Gravity
Gravity is a node-level metric in the cyber knowledge graph. Like physical gravity, it is a property of the node itself — a massive body warps space around it and attracts everything, regardless of what is nearby.
$$G_i = \pi_i \cdot \sum_{j \neq i} \frac{\pi_j}{d(i,j)^2}$$
where π_i is the node's own focus probability, π_j are focus probabilities of all other nodes, and d(i,j) is the shortest path length in the cyberlink graph.
A node's gravity is its focus mass multiplied by the total attention field it experiences from the rest of the graph. High-focus node surrounded by other high-focus nodes = enormous gravity. High-focus node on the periphery = less gravity despite its own mass.
Physical Analogy
A planet curves spacetime by its mass alone. It does not choose what to attract — everything falls toward it. The gravitational potential of a body in a field of other masses:
$$\Phi_i = m_i \cdot \sum_{j} \frac{m_j}{r_{ij}^2}$$
The knowledge graph analogy:
| Physics | Knowledge Graph |
|---|---|
| Mass m | Focus probability π |
| Distance r | Graph distance d(i,j) |
| Gravitational potential Φ | Node gravity G_i |
The node does not choose what to attract.

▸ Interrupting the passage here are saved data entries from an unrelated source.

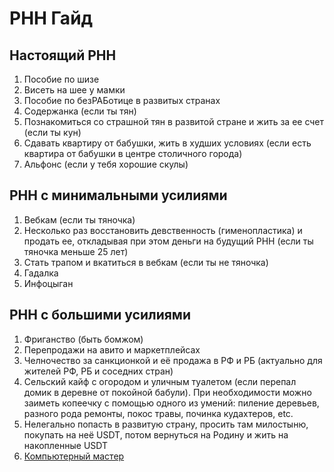 # РНН Гайд

## Настоящий РНН

1. Пособие по шизе
2. Висеть на шее у мамки
3. Пособие по безРАБотице в развитых странах
4. Содержанка (если ты тян)
5. Познакомиться со страшной тян в развитой стране и жить за ее счет (если ты кун)
6. Сдавать квартиру от бабушки, жить в худших условиях (если есть квартира от бабушки в центре столичного города)
7. Альфонс (если у тебя хорошие скулы)

## РНН с минимальными усилиями

1. Вебкам (если ты тяночка)
2. Несколько раз восстановить девственность (гименопластика) и продать ее, откладывая при этом деньги на будущий РНН (если ты тяночка меньше 25 лет)
3. Стать трапом и вкатиться в вебкам (если ты не тяночка)
4. Гадалка
5. Инфоцыган

## РНН с большими усилиями

1. Фриганство (быть бомжом)
2. Перепродажи на авито и маркетплейсах
3. Челночество за санкционкой и её продажа в РФ и РБ (актуально для жителей РФ, РБ и соседних стран)
4. Сельский кайф с огородом и уличным туалетом (если перепал домик в деревне от покойной бабули). При необходимости можно заиметь копеечку с помощью одного из умений: пиление деревьев, разного рода ремонты, покос травы, починка кудахтеров, etc.
5. Нелегально попасть в развитую страну, просить там милостыню, покупать на неё USDT, потом вернуться на Родину и жить на накопленные USDT
6. [Компьютерный мастер](computer-expert/README.md)
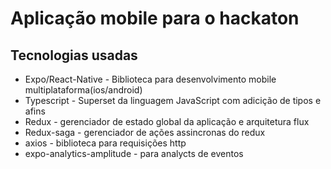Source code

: # Aplicação mobile para o hackaton

## Tecnologias usadas

- Expo/React-Native - Biblioteca para desenvolvimento mobile multiplataforma(ios/android)
- Typescript - Superset da linguagem JavaScript com adicição de tipos e afins
- Redux - gerenciador de estado global da aplicação e arquitetura flux
- Redux-saga - gerenciador de ações assincronas do redux
- axios - biblioteca para requisições http
- expo-analytics-amplitude - para analycts de eventos
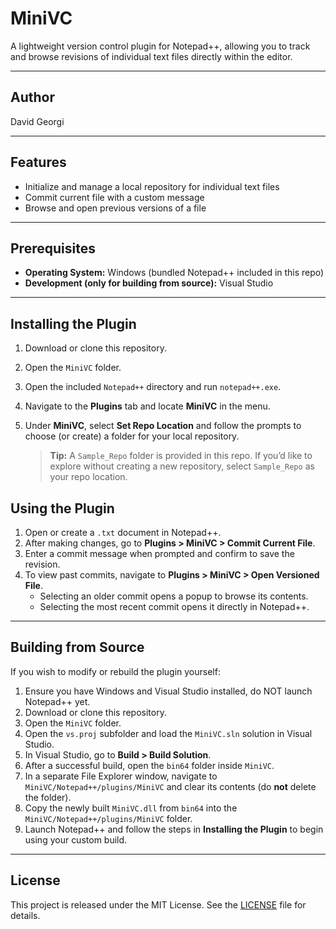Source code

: # MiniVC

A lightweight version control plugin for Notepad++, allowing you to track and browse revisions of individual text files directly within the editor.

---

## Author

David Georgi

---

## Features

- Initialize and manage a local repository for individual text files
- Commit current file with a custom message
- Browse and open previous versions of a file

---

## Prerequisites

- **Operating System:** Windows (bundled Notepad++ included in this repo)
- **Development (only for building from source):** Visual Studio

---

## Installing the Plugin

1. Download or clone this repository.
2. Open the `MiniVC` folder.
3. Open the included `Notepad++` directory and run `notepad++.exe`.
4. Navigate to the **Plugins** tab and locate **MiniVC** in the menu.
5. Under **MiniVC**, select **Set Repo Location** and follow the prompts to choose (or create) a folder for your local repository. 

   > **Tip:** A `Sample_Repo` folder is provided in this repo. If you’d like to explore without creating a new repository, select `Sample_Repo` as your repo location.

## Using the Plugin

1. Open or create a `.txt` document in Notepad++.
2. After making changes, go to **Plugins > MiniVC > Commit Current File**.
3. Enter a commit message when prompted and confirm to save the revision.
4. To view past commits, navigate to **Plugins > MiniVC > Open Versioned File**.
   - Selecting an older commit opens a popup to browse its contents.
   - Selecting the most recent commit opens it directly in Notepad++.

---

## Building from Source

If you wish to modify or rebuild the plugin yourself:

1. Ensure you have Windows and Visual Studio installed, do NOT launch Notepad++ yet.
2. Download or clone this repository.
3. Open the `MiniVC` folder.
4. Open the `vs.proj` subfolder and load the `MiniVC.sln` solution in Visual Studio.
5. In Visual Studio, go to **Build > Build Solution**.
6. After a successful build, open the `bin64` folder inside `MiniVC`.
7. In a separate File Explorer window, navigate to `MiniVC/Notepad++/plugins/MiniVC` and clear its contents (do **not** delete the folder).
8. Copy the newly built `MiniVC.dll` from `bin64` into the `MiniVC/Notepad++/plugins/MiniVC` folder.
9. Launch Notepad++ and follow the steps in **Installing the Plugin** to begin using your custom build.

---

## License

This project is released under the MIT License. See the [LICENSE](LICENSE) file for details.

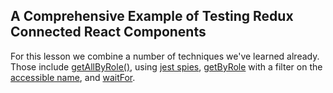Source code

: ## A Comprehensive Example of Testing Redux Connected React Components

For this lesson we combine a number of techniques we've learned already. Those include [getAllByRole()](https://testing-library.com/docs/queries/about/), using [jest spies](https://jestjs.io/docs/jest-object#jestspyonobject-methodname), [getByRole](https://testing-library.com/docs/queries/about/) with a filter on the [accessible name](https://webaim.org/articles/label-name/#computation), and [waitFor](https://testing-library.com/docs/dom-testing-library/api-async/#waitfor).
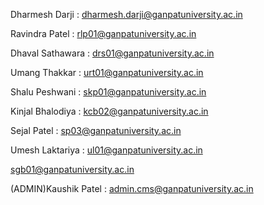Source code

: Dharmesh Darji : dharmesh.darji@ganpatuniversity.ac.in

Ravindra Patel : rlp01@ganpatuniversity.ac.in

Dhaval Sathawara : drs01@ganpatuniversity.ac.in

Umang Thakkar : urt01@ganpatuniversity.ac.in

Shalu Peshwani : skp01@ganpatuniversity.ac.in

Kinjal Bhalodiya : kcb02@ganpatuniversity.ac.in

Sejal Patel : sp03@ganpatuniversity.ac.in

Umesh Laktariya : ul01@ganpatuniversity.ac.in

sgb01@ganpatuniversity.ac.in

(ADMIN)Kaushik Patel : admin.cms@ganpatuniversity.ac.in
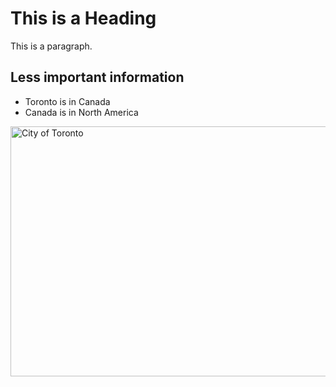 <!DOCTYPE html>
<html>
<h1>This is a Heading</h1>
<p>This is a paragraph.</p>
<h2>Less important information</h2>
<ul>
  <li>Toronto is in Canada</li>
  <li>Canada is in North America</li>
</ul>
<img src="https://upload.wikimedia.org/wikipedia/commons/thumb/d/d5/Gardiner_Expressway_Downtown_Toronto.jpg/1920px-Gardiner_Expressway_Downtown_Toronto.jpg" alt="City of Toronto" style="width:600px;height:400px;">
</body>
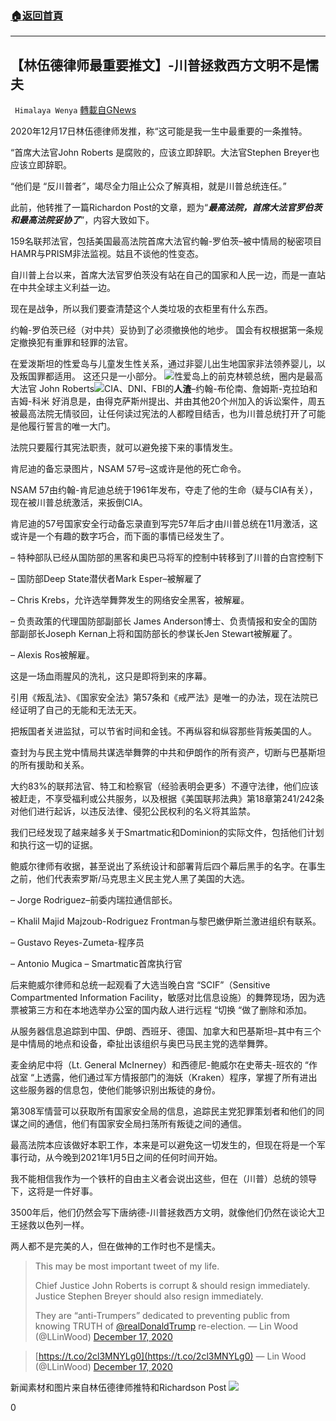 ###  [:house:返回首頁](https://github.com/ourhimalayas/txt)
---

## 【林伍德律师最重要推文】-川普拯救西方文明不是懦夫
` Himalaya Wenya` [轉載自GNews](https://gnews.org/zh-hans/661154/)

2020年12月17日林伍德律师发推，称“这可能是我一生中最重要的一条推特。

“首席大法官John Roberts 是腐败的，应该立即辞职。大法官Stephen Breyer也应该立即辞职。

“他们是 “反川普者”，竭尽全力阻止公众了解真相，就是川普总统连任。”

此前，他转推了一篇Richardon Post的文章，题为“***最高法院，首席大法官罗伯茨和最高法院妥协了***”，内容大致如下。

159名联邦法官，包括美国最高法院首席大法官约翰-罗伯茨–被中情局的秘密项目HAMR与PRISM非法监视。姑且不谈他的性变态。

自川普上台以来，首席大法官罗伯茨没有站在自己的国家和人民一边，而是一直站在中共全球主义利益一边。

现在是战争，所以我们要查清楚这个人类垃圾的衣柜里有什么东西。

约翰-罗伯茨已经（对中共）妥协到了必须撤换他的地步。 国会有权根据第一条规定撤换犯有重罪和轻罪的法官。

在爱泼斯坦的性爱岛与儿童发生性关系，通过非婴儿出生地国家非法领养婴儿，以及叛国罪都适用。 这还只是一小部分。
![]()![](https://gnews-media-offload.s3.amazonaws.com/wp-content/uploads/2020/12/17190001/Epstien-Island.jpg)性爱岛上的前克林顿总统，圈内是最高大法官 John Roberts![]()![](https://gnews-media-offload.s3.amazonaws.com/wp-content/uploads/2020/12/17185742/Brennan-roberts-and-other.jpg)CIA、DNI、FBI的**人渣**–约翰-布伦南、詹姆斯-克拉珀和吉姆-科米
好消息是，由得克萨斯州提出、并由其他20个州加入的诉讼案件，周五被最高法院无情驳回，让任何读过宪法的人都瞠目结舌，也为川普总统打开了可能是他履行誓言的唯一大门。

法院只要履行其宪法职责，就可以避免接下来的事情发生。

肯尼迪的备忘录图片，NSAM 57号–这或许是他的死亡命令。

NSAM 57由约翰-肯尼迪总统于1961年发布，夺走了他的生命（疑与CIA有关），现在被川普总统激活，来扳倒CIA。

肯尼迪的57号国家安全行动备忘录直到写完57年后才由川普总统在11月激活，这或许是一个有趣的数字巧合，而下面的事情已经发生了。

– 特种部队已经从国防部的黑客和奥巴马将军的控制中转移到了川普的白宫控制下

– 国防部Deep State潜伏者Mark Esper–被解雇了

– Chris Krebs，允许选举舞弊发生的网络安全黑客，被解雇。

– 负责政策的代理国防部副部长 James Anderson博士、负责情报和安全的国防部副部长Joseph Kernan上将和国防部长的参谋长Jen Stewart被解雇了。

– Alexis Ros被解雇。

这是一场血雨腥风的洗礼，这只是即将到来的序幕。

引用《叛乱法》、《国家安全法》第57条和《戒严法》是唯一的办法，现在法院已经证明了自己的无能和无法无天。

把叛国者关进监狱，可以节省时间和金钱。不再纵容和纵容那些背叛美国的人。

查封为与民主党中情局共谋选举舞弊的中共和伊朗作的所有资产，切断与巴基斯坦的所有援助和关系。

大约83%的联邦法官、特工和检察官（经验表明会更多）不遵守法律，他们应该被赶走，不享受福利或公共服务，以及根据《美国联邦法典》第18章第241/242条对他们进行起诉，以违反法律、侵犯公民权利的名义将其监禁。

我们已经发现了越来越多关于Smartmatic和Dominion的实际文件，包括他们计划和执行这一切的证据。

鲍威尔律师有收据，甚至说出了系统设计和部署背后四个幕后黑手的名字。在事生之前，他们代表索罗斯/马克思主义民主党人黑了美国的大选。

– Jorge Rodriguez–前委内瑞拉通信部长。

– Khalil Majid Majzoub-Rodriguez Frontman与黎巴嫩伊斯兰激进组织有联系。

– Gustavo Reyes-Zumeta-程序员

– Antonio Mugica – Smartmatic首席执行官

后来鲍威尔律师和总统一起观看了大选当晚白宫 “SCIF”（Sensitive Compartmented Information Facility，敏感对比信息设施）的舞弊现场，因为选票被第三方和在本地选举办公室的国内敌人进行远程 “切换 “做了删除和添加。

从服务器信息追踪到中国、伊朗、西班牙、德国、加拿大和巴基斯坦–其中有三个是中情局的地点和设备，牵扯出该组织与奥巴马民主党的选举舞弊。

麦金纳尼中将（Lt. General McInerney）和西德尼-鲍威尔在史蒂夫-班农的 “作战室 “上透露，他们通过军方情报部门的海妖（Kraken）程序，掌握了所有进出这些服务器的信息包，使他们能够识别出叛徒的身份。

第308军情营可以获取所有国家安全局的信息，追踪民主党犯罪策划者和他们的同谋之间的通信，他们有国家安全局扫荡所有叛徒之间的通信。

最高法院本应该做好本职工作，本来是可以避免这一切发生的，但现在将是一个军事行动，从今晚到2021年1月5日之间的任何时间开始。

我不能相信我作为一个铁杆的自由主义者会说出这些，但在（川普）总统的领导下，这将是一件好事。

3500年后，他们仍然会写下唐纳德-川普拯救西方文明，就像他们仍然在谈论大卫王拯救以色列一样。

两人都不是完美的人，但在做神的工作时也不是懦夫。



> This may be most important tweet of my life.
> 
> Chief Justice John Roberts is corrupt & should resign immediately. Justice Stephen Breyer should also resign immediately.
> 
> They are “anti-Trumpers” dedicated to preventing public from knowing TRUTH of [@realDonaldTrump](https://twitter.com/realDonaldTrump?ref_src=twsrc%5Etfw) re-election.
> — Lin Wood (@LLinWood) [December 17, 2020](https://twitter.com/LLinWood/status/1339635670017445888?ref_src=twsrc%5Etfw)





> [https://t.co/2cl3MNYLg0](https://t.co/2cl3MNYLg0)
> — Lin Wood (@LLinWood) [December 17, 2020](https://twitter.com/LLinWood/status/1339457104311013378?ref_src=twsrc%5Etfw)



新闻素材和图片来自林伍德律师推特和Richardson Post
![]()![](https://gnews-media-offload.s3.amazonaws.com/wp-content/uploads/2020/12/17185700/Wenya-Logo-4.png)


0
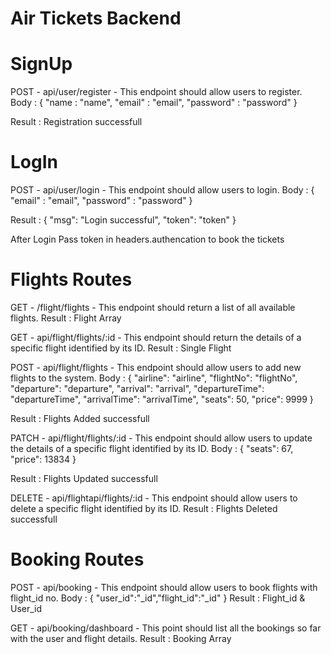 # Air Tickets Backend

# SignUp

POST - api/user/register - This endpoint should allow users to register.
Body : { "name : "name", "email" : "email", "password" : "password" }

Result : Registration successfull

 # LogIn
POST - api/user/login - This endpoint should allow users to login.
Body : { "email" : "email", "password" : "password" }

Result : { "msg": "Login successful", "token": "token" }

After Login Pass token in headers.authencation to book the tickets

# Flights Routes

GET - /flight/flights - This endpoint should return a list of all available flights.
Result : Flight Array

GET - api/flight/flights/:id - This endpoint should return the details of a specific flight identified by its ID.
Result : Single Flight

POST - api/flight/flights - This endpoint should allow users to add new flights to the system.
Body : { "airline": "airline", "flightNo": "flightNo", "departure": "departure", "arrival": "arrival", "departureTime": "departureTime", "arrivalTime": "arrivalTime", "seats": 50, "price": 9999 }

Result : Flights Added successfull

PATCH - api/flight/flights/:id - This endpoint should allow users to update the details of a specific flight identified by its ID.
Body : { "seats": 67, "price": 13834 }

Result : Flights Updated successfull

DELETE - api/flightapi/flights/:id - This endpoint should allow users to delete a specific flight identified by its ID.
Result : Flights Deleted successfull

# Booking Routes

POST - api/booking - This endpoint should allow users to book flights with flight_id no.
Body : { "user_id":"_id","flight_id":"_id" }
Result : Flight_id & User_id

GET - api/booking/dashboard - This point should list all the bookings so far with the user and flight details.
Result : Booking Array
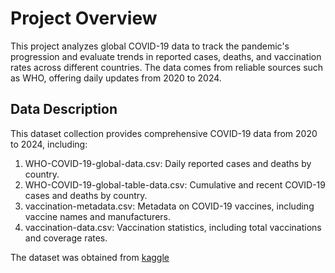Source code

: # Project Overview
This project analyzes global COVID-19 data to track the pandemic's progression and evaluate trends in reported cases, deaths, and vaccination rates across different countries. The data comes from reliable sources such as WHO, offering daily updates from 2020 to 2024.
## Data Description
This dataset collection provides comprehensive COVID-19 data from 2020 to 2024, including:
1. WHO-COVID-19-global-data.csv: Daily reported cases and deaths by country.
2. WHO-COVID-19-global-table-data.csv: Cumulative and recent COVID-19 cases and deaths by country.
3. vaccination-metadata.csv: Metadata on COVID-19 vaccines, including vaccine names and manufacturers.
4. vaccination-data.csv: Vaccination statistics, including total vaccinations and coverage rates.

The dataset was obtained from [kaggle](https://www.kaggle.com/datasets/abdoomoh/daily-covid-19-data-2020-2024/data)
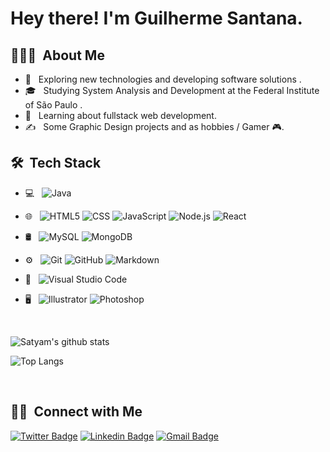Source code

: <h1> Hey there! I'm Guilherme Santana.</h1>

<h2> 👨🏻‍💻 &nbsp;About Me </h2>

- 🤔 &nbsp; Exploring new technologies and developing software solutions .
- 🎓 &nbsp; Studying   System Analysis and Development at the Federal Institute of São Paulo .
- 🌱 &nbsp;   Learning about fullstack web development.
- ✍️ &nbsp; Some Graphic Design projects and as hobbies / Gamer 🎮.

<h2> 🛠 &nbsp;Tech Stack</h2>

- 💻 &nbsp;
  ![Java](https://img.shields.io/badge/-Java-333333?style=flat&logo=Java&logoColor=007396)
 
- 🌐 &nbsp;
  ![HTML5](https://img.shields.io/badge/-HTML5-333333?style=flat&logo=HTML5)
  ![CSS](https://img.shields.io/badge/-CSS-333333?style=flat&logo=CSS3&logoColor=1572B6)
  ![JavaScript](https://img.shields.io/badge/-JavaScript-333333?style=flat&logo=javascript)
  ![Node.js](https://img.shields.io/badge/-Node.js-333333?style=flat&logo=node.js)
  ![React](https://img.shields.io/badge/-React-333333?style=flat&logo=react)
- 🛢 &nbsp;
  ![MySQL](https://img.shields.io/badge/-MySQL-333333?style=flat&logo=mysql)
  ![MongoDB](https://img.shields.io/badge/-MongoDB-333333?style=flat&logo=mongodb)
- ⚙️ &nbsp;
  ![Git](https://img.shields.io/badge/-Git-333333?style=flat&logo=git)
  ![GitHub](https://img.shields.io/badge/-GitHub-333333?style=flat&logo=github)
  ![Markdown](https://img.shields.io/badge/-Markdown-333333?style=flat&logo=markdown)
- 🔧 &nbsp;
  ![Visual Studio Code](https://img.shields.io/badge/-Visual%20Studio%20Code-333333?style=flat&logo=visual-studio-code&logoColor=007ACC)


- 🖥 &nbsp;
  ![Illustrator](https://img.shields.io/badge/-Illustrator-333333?style=flat&logo=adobe-illustrator)
  ![Photoshop](https://img.shields.io/badge/-Photoshop-333333?style=flat&logo=adobe-photoshop)
 

<br/>

![Satyam's github stats](https://github-readme-stats.vercel.app/api?username=Guuisr07&count_private=true&show_icons=true&theme=radical&include_all_commits=true)


![Top Langs](https://github-readme-stats.vercel.app/api/top-langs/?username=Guuisr07&theme=radical)

<br/>

<h2> 🤝🏻 &nbsp;Connect with Me </h2>

[![Twitter Badge](https://img.shields.io/badge/-@guisantana0204-6633cc?style=flat-square&labelColor=6633cc&logo=twitter&logoColor=white&link=https://twitter.com/guisantana0204)](https://twitter.com/guisantana0204) 
[![Linkedin Badge](https://img.shields.io/badge/-Guilherme%20Santana-6633cc?style=flat-square&logo=Linkedin&logoColor=white&link=https://www.linkedin.com/in/guilherme-s-57063b121/)](https://www.linkedin.com/in/guilherme-s-57063b121/) 
[![Gmail Badge](https://img.shields.io/badge/-guisantana0204@gmail.com-6633cc?style=flat-square&logo=Gmail&logoColor=white&link=mailto:guisantana0204@gmail.com)](mailto:guisantana0204@gmail.com)

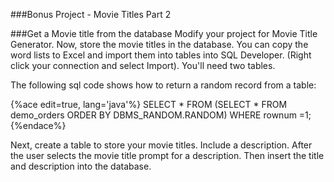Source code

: ###Bonus Project - Movie Titles Part 2

###Get a Movie title from the database
Modify your project for Movie Title Generator. Now, store the movie titles in the database. You can copy the word lists to Excel and import them into tables into SQL Developer. (Right click your connection and select Import). You'll need two tables.

The following sql code shows how to return a random record from a table:

{%ace edit=true, lang='java'%}
SELECT * FROM (SELECT * FROM demo_orders ORDER BY DBMS_RANDOM.RANDOM) WHERE rownum =1;
{%endace%}

Next, create a table to store your movie titles. Include a description. After the user selects the movie title prompt for a description. Then insert the title and description into the database.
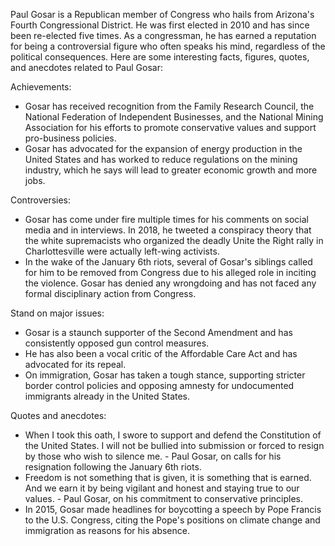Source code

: Paul Gosar is a Republican member of Congress who hails from Arizona's Fourth Congressional District. He was first elected in 2010 and has since been re-elected five times. As a congressman, he has earned a reputation for being a controversial figure who often speaks his mind, regardless of the political consequences. Here are some interesting facts, figures, quotes, and anecdotes related to Paul Gosar:

Achievements:
- Gosar has received recognition from the Family Research Council, the National Federation of Independent Businesses, and the National Mining Association for his efforts to promote conservative values and support pro-business policies.
- Gosar has advocated for the expansion of energy production in the United States and has worked to reduce regulations on the mining industry, which he says will lead to greater economic growth and more jobs.

Controversies:
- Gosar has come under fire multiple times for his comments on social media and in interviews. In 2018, he tweeted a conspiracy theory that the white supremacists who organized the deadly Unite the Right rally in Charlottesville were actually left-wing activists.
- In the wake of the January 6th riots, several of Gosar's siblings called for him to be removed from Congress due to his alleged role in inciting the violence. Gosar has denied any wrongdoing and has not faced any formal disciplinary action from Congress.

Stand on major issues:
- Gosar is a staunch supporter of the Second Amendment and has consistently opposed gun control measures.
- He has also been a vocal critic of the Affordable Care Act and has advocated for its repeal.
- On immigration, Gosar has taken a tough stance, supporting stricter border control policies and opposing amnesty for undocumented immigrants already in the United States.

Quotes and anecdotes:
- When I took this oath, I swore to support and defend the Constitution of the United States. I will not be bullied into submission or forced to resign by those who wish to silence me. - Paul Gosar, on calls for his resignation following the January 6th riots.
- Freedom is not something that is given, it is something that is earned. And we earn it by being vigilant and honest and staying true to our values. - Paul Gosar, on his commitment to conservative principles.
- In 2015, Gosar made headlines for boycotting a speech by Pope Francis to the U.S. Congress, citing the Pope's positions on climate change and immigration as reasons for his absence.
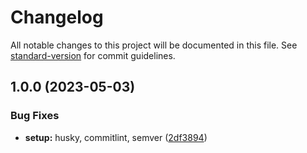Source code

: # Changelog

All notable changes to this project will be documented in this file. See [standard-version](https://github.com/conventional-changelog/standard-version) for commit guidelines.

## 1.0.0 (2023-05-03)


### Bug Fixes

* **setup:** husky, commitlint, semver ([2df3894](https://github.com/Bankole2000/tonic-challenge/commit/2df3894b589ae4d522af69f53a1483fb04a10861))

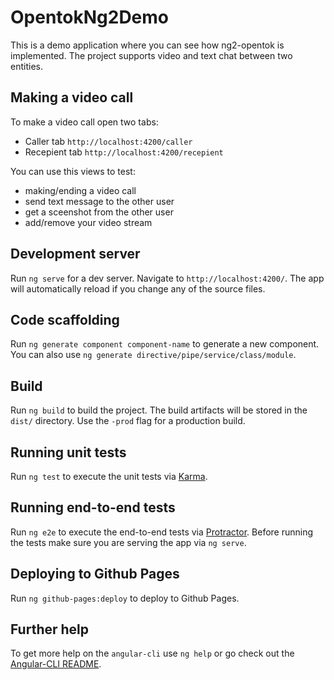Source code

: # OpentokNg2Demo
This is a demo application where you can see how ng2-opentok is implemented. The project supports video and text chat between two entities.

## Making a video call

To make a video call open two tabs:
  * Caller tab `http://localhost:4200/caller`
  * Recepient tab `http://localhost:4200/recepient`

You can use this views to test:
 * making/ending a video call
 * send text message to the other user
 * get a sceenshot from the other user
 * add/remove your video stream
 

## Development server
Run `ng serve` for a dev server. Navigate to `http://localhost:4200/`. The app will automatically reload if you change any of the source files.

## Code scaffolding

Run `ng generate component component-name` to generate a new component. You can also use `ng generate directive/pipe/service/class/module`.

## Build

Run `ng build` to build the project. The build artifacts will be stored in the `dist/` directory. Use the `-prod` flag for a production build.

## Running unit tests

Run `ng test` to execute the unit tests via [Karma](https://karma-runner.github.io).

## Running end-to-end tests

Run `ng e2e` to execute the end-to-end tests via [Protractor](http://www.protractortest.org/).
Before running the tests make sure you are serving the app via `ng serve`.

## Deploying to Github Pages

Run `ng github-pages:deploy` to deploy to Github Pages.

## Further help

To get more help on the `angular-cli` use `ng help` or go check out the [Angular-CLI README](https://github.com/angular/angular-cli/blob/master/README.md).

It simply has mass (focus), and everything within graph distance falls toward it proportionally.
Gravity Spectrum
| Gravity | Profile | Meaning |
|---|---|---|
| High | High π, surrounded by high-π neighbors | Core attractor — holds the graph together |
| Medium | Moderate π, or high π but few neighbors | Regional hub — local structure anchor |
| Low | Low π, or isolated from high-π nodes | Peripheral — structurally weightless |
Applications
Skeleton extraction: Nodes with the highest gravity form the structural skeleton of the knowledge graph. Remove them and the graph fragments.
Peripheral detection: Nodes with high focus but low gravity are isolated attractors — they have mass but sit far from other massive nodes. Connecting them to the core would dramatically restructure the graph.
Cohesion measurement: Total graph gravity G_total = Σ G_i measures how tightly the knowledge core is packed. A graph with high total gravity has its attention concentrated in a dense, interconnected core. Low total gravity means focus is scattered.
Pairwise Force
The force between any two specific nodes is a special case:
$$F_{ij} = \frac{\pi_i \cdot \pi_j}{d(i,j)^2}$$
The highest F_ij pairs are the structural bonds of the graph. Pairs with high π_i · π_j but large d(i,j) are the most valuable missing cyberlinks — creating them collapses distance and unlocks attention flow.
Relation to luminosity
Luminosity = size × π — what a node radiates (knowledge output). Gravity = π × Σ(π_j/d²) — how strongly a node attracts (structural pull).
A healthy graph needs both: high-luminosity nodes that radiate knowledge, with high-gravity nodes that hold the structure together. Often these are the same nodes, but not always — a compact hub page can have enormous gravity with modest luminosity, while a verbose spec page can have high luminosity with moderate gravity.